Pizza — America's quintessential food arrived and prospered via Italian heritage. From 1880 to 1920, one-fifth of immigrants were Italian, and they brought a knack for dough-making alongside them. Although pizza is deemed as Italian as pasta, its spread in the U.S. predated ubiquity in Italy. Primarily, that popularity is due to the pizza slice, notes Britannica.

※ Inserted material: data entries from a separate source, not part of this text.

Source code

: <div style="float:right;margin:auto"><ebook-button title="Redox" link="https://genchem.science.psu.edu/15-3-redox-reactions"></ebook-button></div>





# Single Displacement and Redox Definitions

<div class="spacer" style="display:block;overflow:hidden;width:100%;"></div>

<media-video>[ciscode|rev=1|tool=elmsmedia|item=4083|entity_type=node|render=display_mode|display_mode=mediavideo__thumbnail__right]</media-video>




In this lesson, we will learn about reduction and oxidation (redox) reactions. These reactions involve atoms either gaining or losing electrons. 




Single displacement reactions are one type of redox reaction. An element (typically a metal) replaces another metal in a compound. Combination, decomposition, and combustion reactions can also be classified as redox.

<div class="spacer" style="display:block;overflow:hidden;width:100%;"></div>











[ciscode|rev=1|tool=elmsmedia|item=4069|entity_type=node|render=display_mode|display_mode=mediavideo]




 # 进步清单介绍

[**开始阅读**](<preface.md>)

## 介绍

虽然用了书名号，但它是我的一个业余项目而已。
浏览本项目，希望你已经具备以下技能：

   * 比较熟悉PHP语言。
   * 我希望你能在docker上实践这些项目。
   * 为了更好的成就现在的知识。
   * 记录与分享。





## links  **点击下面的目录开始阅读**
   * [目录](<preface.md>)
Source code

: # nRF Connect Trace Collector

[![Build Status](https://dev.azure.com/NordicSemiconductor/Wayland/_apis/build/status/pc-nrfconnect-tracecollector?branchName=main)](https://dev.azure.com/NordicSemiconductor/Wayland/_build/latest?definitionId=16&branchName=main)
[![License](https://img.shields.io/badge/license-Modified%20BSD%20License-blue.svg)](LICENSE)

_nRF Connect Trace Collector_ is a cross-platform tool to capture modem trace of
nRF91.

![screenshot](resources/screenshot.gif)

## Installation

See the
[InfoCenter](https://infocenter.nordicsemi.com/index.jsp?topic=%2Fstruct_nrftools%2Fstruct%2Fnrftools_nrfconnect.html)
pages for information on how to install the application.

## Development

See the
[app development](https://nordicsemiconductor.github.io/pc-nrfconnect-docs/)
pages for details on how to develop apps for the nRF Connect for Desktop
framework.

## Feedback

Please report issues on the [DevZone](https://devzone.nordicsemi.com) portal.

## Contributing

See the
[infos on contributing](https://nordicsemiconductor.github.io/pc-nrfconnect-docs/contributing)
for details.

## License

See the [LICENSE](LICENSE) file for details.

As urban growth exploded in America, a quintessential pie emerged for every city. The styles became increasingly distinct, from deeply charred New Haven to cracker-thin St. Louis pies. Cue Motor City's addition to the mix — Detroit style. A cousin to Foccacia-like Sicilian and hearty, perhaps not-even-pizza Chicago deep-dish, Detroit pies are now a renowned culinary landmark of their own. This corner of Michigan boasts quite a bit of pizza influence — Little Caesars and Dominos were birthed near Detroit, per Patch. However, there's delicious magic in the homegrown square slice. Let's dig in to uncover what makes it so unique.

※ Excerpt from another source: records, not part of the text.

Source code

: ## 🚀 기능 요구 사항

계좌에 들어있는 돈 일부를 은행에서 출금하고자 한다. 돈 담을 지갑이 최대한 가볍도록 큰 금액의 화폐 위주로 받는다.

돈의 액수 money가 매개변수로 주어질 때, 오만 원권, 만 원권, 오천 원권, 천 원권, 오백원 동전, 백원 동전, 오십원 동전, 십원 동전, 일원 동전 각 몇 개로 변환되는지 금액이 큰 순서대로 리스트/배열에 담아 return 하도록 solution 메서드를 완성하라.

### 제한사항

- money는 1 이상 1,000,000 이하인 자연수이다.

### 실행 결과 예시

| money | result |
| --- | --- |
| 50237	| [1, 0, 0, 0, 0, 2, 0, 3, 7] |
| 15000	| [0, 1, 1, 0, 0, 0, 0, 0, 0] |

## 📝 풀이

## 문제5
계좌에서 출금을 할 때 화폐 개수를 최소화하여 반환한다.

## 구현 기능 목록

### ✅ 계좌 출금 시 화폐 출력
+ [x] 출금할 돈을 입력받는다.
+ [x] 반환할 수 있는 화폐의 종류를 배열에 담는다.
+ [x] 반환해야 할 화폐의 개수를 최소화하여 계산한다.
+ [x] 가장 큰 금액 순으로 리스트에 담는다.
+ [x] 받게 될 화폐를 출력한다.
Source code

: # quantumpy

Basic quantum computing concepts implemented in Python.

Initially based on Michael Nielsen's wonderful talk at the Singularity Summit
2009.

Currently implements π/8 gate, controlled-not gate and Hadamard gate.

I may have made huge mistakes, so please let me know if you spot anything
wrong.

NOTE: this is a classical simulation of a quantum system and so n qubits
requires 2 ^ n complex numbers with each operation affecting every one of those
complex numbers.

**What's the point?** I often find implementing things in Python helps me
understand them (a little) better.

Detroit-style pizza is prepared with an airy dough and topped with abundant cheese in a specialized steel pan
Detroit-style emerged in 1946 at Buddy's Pizza, a tavern experimenting with pizza preparation as a business expansion. A nod to Motor City's heritage, chef and owner August "Gus" Guerra kneaded Sicilian-style dough onto a repurposed steel automobile pan. He sprinkled Wisconsin brick cheese on top and doused the sauce as the finish, rather than the base, per Buddy's Pizza. Such a rearrangement of components created a delectable result. The airy Sicilian-influenced dough developed the infamous crust since the Wisconsin cheese's high-fat content seeped throughout the pie. Due to the thick pan, the inside remained chewy, and without being meddled with other ingredients, the topped sauce could shine via Thrillist.
The pizza style stood out immediately and remained interlinked with Buddy's for decades. Although a few other restaurants also started to bake similar square pies, even the name Detroit-style didn't appear until trade magazines in the 1980s. Only in the 2010s, with openings of infamous pizza joints like Emmy's and Via 313, did the Detroit-style trend popularize on a national level, reports Eater. While replicable at home, Buddy's continues to be the spot to try a square slice — a forever engrained cornerstone of Detroit history.